10. I am in Fight Club and we don't talk about fight club. Oh crap.
9. My body really wants a massage from Emily, thus it is taking serious action to ensure it will happen. After all, my wife is absolutely loving and compassionate, and would never want her wonderful husband to be in pain. Psst. . . I am the wonderful husband, seriously.
8. The weight of the world is on my shoulders. . . and I can't wait for Atlas to get off vacation.
7. My neck really liked how I ripped off Letterman last week, thus had to give me the inspiration to do it again.
6. My head is HUGE (you know it is big when it is typed in all caps) and my poor neck has been carrying around this mammoth since 1977. That is bound to wear the poor thing out eventually.

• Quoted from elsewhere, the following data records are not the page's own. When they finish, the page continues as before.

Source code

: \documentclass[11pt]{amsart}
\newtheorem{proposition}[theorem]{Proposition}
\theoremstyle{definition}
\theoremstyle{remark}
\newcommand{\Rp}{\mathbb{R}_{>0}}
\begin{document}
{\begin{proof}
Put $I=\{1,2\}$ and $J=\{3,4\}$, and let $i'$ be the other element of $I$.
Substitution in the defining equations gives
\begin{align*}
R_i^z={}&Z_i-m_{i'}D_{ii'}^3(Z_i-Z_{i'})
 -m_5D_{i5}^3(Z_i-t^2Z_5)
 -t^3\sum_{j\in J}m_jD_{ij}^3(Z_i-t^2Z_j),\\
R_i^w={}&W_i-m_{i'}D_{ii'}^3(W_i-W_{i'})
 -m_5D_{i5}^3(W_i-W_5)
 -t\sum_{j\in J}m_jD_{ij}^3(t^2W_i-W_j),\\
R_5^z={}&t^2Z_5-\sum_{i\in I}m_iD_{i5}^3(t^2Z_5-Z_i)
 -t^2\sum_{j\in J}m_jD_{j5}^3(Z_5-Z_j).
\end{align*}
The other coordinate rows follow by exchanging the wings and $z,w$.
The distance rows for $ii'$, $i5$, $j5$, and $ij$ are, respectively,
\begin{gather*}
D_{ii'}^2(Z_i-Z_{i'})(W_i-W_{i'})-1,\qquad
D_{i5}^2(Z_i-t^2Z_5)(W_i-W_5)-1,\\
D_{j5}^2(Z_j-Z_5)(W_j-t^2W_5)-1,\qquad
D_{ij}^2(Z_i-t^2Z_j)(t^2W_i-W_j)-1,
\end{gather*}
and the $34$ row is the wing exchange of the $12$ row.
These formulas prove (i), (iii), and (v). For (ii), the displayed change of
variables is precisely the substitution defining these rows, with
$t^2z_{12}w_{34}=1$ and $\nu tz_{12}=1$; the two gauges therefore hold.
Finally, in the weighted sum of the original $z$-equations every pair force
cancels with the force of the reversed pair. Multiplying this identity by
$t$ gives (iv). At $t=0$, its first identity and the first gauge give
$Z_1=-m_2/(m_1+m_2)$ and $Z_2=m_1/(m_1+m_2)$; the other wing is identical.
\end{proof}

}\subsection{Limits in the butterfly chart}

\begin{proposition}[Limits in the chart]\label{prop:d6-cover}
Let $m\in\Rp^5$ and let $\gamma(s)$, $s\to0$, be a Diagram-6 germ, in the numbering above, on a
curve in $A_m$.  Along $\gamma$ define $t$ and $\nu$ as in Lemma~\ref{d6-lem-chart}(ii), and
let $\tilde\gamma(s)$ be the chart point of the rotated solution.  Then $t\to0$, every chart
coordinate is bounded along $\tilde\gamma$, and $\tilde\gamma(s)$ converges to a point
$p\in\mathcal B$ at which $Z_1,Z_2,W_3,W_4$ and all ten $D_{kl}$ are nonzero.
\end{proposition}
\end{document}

5. My years of competitive break dancing have finally caught up to me. Too much of that head spinny thing -- that is the official name for it, by the way. Head spinny thing.
4. While I've been sleeping, Crosby has been secretly piledriving me onto the bedroom floor. That is what I get for not feeding him every single hour of the day. Though I have to be impressed by the power of a 9 pound cat.
3. Nazis, because honestly, you can never really stop blaming them for bad things.
2. The ghost of Bruce Lee has been practicing his new form of karate on my neck. I am really honoured that he chose me but well, it is time for other people to get the privilege too.
1. My neck is really tired of its current look and wants to start sporting one of those oh-so fashionable neck braces.